This week Reports have emerged that Burberry could lose the rights to its iconic plaid print design in China, after a long battle with a rival Chinese company, Polo Santa Roberta that makes similar products. The company from Guangdong initiated cancellation proceedings with the Chinese Trademark Office last February, challenging the copyright to Burberry’s trademark tartan design, in which they alleged that the British brand has failed to use its signature plaid print for three years and sought to have the trademark revoked. According to Chinese law, if the company files an appeal in time it will retain the rights while the appeal is being adjudicated.
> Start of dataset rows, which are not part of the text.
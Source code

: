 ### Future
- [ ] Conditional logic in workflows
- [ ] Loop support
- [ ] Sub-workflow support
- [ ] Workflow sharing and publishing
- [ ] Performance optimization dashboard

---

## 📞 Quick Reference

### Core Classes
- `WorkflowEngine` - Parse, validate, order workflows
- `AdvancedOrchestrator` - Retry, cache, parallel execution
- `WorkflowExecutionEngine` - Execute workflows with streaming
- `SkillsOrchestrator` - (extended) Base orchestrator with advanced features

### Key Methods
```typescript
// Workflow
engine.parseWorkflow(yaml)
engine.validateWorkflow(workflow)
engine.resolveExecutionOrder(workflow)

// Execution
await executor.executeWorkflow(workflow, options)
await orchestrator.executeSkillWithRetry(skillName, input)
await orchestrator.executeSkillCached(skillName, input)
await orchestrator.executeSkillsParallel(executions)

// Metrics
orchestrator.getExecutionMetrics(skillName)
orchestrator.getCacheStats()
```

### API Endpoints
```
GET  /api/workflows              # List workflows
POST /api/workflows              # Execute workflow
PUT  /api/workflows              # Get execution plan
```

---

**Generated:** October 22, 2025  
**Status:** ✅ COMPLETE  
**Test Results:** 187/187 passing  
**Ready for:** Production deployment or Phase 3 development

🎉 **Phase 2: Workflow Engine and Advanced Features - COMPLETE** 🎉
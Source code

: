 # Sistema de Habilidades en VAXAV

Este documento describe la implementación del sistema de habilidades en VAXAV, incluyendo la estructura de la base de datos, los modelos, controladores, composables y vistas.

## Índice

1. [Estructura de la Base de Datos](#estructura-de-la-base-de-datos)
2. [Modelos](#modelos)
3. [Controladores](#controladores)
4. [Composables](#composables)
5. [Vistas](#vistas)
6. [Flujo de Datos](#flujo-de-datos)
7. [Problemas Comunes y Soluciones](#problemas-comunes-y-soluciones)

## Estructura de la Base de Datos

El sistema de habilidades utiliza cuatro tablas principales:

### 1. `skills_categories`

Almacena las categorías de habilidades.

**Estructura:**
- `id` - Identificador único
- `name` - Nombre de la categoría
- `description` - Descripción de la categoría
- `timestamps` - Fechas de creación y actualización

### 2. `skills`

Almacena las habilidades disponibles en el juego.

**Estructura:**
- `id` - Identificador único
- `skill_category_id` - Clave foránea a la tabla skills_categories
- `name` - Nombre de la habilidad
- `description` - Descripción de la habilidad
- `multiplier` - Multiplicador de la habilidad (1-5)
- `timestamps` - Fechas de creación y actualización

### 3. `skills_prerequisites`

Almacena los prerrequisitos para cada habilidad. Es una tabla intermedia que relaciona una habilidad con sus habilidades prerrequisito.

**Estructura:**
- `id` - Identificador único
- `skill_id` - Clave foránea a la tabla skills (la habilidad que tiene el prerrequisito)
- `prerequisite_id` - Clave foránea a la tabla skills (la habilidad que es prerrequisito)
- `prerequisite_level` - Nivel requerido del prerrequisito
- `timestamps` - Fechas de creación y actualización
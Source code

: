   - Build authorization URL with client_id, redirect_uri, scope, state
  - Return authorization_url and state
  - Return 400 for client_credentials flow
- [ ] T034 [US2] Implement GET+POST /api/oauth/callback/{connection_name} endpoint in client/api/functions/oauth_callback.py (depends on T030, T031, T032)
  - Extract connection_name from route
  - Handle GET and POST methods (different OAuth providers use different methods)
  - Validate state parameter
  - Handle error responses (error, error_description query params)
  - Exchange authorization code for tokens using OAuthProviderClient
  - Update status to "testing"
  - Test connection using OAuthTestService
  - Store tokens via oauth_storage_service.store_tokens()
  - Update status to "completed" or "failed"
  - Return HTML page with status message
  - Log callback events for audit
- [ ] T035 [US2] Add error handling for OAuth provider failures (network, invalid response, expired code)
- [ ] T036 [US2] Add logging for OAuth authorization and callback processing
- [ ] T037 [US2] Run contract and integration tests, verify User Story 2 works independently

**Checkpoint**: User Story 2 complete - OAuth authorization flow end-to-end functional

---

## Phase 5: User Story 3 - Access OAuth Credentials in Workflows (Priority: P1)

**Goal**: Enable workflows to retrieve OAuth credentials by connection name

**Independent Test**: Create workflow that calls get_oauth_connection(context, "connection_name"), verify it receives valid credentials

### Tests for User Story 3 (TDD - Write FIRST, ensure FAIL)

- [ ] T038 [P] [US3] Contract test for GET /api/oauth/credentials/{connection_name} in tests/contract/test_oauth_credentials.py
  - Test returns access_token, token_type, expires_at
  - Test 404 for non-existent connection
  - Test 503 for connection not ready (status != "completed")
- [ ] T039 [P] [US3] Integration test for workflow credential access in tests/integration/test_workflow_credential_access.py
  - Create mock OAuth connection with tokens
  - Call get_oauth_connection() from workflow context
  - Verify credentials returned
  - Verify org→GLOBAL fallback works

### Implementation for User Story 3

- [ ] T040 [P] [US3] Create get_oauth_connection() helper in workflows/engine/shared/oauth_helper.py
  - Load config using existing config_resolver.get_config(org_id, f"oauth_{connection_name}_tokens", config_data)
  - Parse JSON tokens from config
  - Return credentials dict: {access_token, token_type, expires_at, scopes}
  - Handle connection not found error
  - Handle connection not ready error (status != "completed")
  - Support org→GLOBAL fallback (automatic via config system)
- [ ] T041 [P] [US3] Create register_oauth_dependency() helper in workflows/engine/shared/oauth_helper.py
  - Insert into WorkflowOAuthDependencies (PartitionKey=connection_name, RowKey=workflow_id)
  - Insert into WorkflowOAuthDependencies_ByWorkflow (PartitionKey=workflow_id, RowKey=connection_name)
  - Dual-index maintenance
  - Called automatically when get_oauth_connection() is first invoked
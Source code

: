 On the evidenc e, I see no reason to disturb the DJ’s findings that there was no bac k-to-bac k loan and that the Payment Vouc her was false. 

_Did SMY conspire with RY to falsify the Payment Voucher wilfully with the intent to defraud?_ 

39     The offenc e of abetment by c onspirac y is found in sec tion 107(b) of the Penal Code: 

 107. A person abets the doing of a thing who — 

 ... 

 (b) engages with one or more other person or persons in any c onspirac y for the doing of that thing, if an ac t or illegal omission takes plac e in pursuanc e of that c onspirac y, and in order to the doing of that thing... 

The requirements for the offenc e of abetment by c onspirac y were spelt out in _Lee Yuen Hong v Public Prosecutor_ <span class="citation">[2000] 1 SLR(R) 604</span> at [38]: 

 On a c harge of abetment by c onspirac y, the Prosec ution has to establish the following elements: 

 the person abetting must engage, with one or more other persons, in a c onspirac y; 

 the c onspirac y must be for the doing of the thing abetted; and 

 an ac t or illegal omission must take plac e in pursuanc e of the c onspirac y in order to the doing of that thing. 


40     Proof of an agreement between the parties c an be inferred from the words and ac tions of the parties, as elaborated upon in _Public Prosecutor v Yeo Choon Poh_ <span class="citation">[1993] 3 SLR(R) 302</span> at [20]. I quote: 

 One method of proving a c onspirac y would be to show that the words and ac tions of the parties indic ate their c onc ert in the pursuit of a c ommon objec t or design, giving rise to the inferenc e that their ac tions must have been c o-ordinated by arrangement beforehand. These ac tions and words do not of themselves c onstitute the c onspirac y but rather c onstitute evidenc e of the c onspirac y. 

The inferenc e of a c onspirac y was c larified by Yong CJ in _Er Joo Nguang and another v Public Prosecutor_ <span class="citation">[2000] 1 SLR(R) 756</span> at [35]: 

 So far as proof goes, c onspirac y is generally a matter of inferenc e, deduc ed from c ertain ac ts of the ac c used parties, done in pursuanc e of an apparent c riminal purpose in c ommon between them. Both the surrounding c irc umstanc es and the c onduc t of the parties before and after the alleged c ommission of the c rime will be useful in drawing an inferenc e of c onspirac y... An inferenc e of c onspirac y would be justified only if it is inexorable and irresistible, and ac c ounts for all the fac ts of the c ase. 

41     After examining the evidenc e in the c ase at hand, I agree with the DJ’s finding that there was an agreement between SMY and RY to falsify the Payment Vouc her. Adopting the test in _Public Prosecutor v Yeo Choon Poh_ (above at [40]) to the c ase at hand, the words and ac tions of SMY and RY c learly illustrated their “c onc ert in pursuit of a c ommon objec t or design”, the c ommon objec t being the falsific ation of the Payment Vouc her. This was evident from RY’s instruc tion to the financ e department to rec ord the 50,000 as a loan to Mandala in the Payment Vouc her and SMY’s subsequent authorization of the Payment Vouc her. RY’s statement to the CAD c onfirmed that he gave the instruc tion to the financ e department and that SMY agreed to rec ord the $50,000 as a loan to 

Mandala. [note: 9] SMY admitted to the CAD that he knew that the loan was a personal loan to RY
Just two days after the company received confirmation of the revocation, today, Burberry announced that it is appealing the decision, to cancel the luxury retailer's trademark which relates only to leather goods:
(Full statement below)
“As a global luxury brand, Burberry considers the protection of its trademarks vital to the health of its business and brand. The Burberry Check is a registered trademark of Burberry Ltd. along with the name ‘Burberry’ and the ‘Burberry Knight’ logo. Burberry protects both its brand and its customers by defending its intellectual property rights.
Burberry is appealing against a recent decision by the China Trade Mark Office in relation to the Burberry Check trademark, which relates only to leather goods. In the interim, there is no change to Burberry’s use or enforcement of its trademark across leather or any other products and we are confident that our appeal will be successful. The Burberry Check remains a registered trade mark exclusively owned by Burberry and no other parties can use the mark without Burberry’s proper authorisation. Burberry always takes the strongest possible action against those who use its trade marks unlawfully.”
The pattern, known as “Haymarket Check,” makes Burberry products distinctive in China and defines the brand. A lawyer for Polo Santa Roberta said that the company was monopolising a part of Scottish culture and heritage by trademarking the tartan and maintaining exclusive use of the pattern. The recent decision, if the appeal is unsuccessful, means that anybody, including rival company Polo Santa Roberta, could make products with that pattern which could seriously damage the retailer's standing in its one of the fastest-growing markets.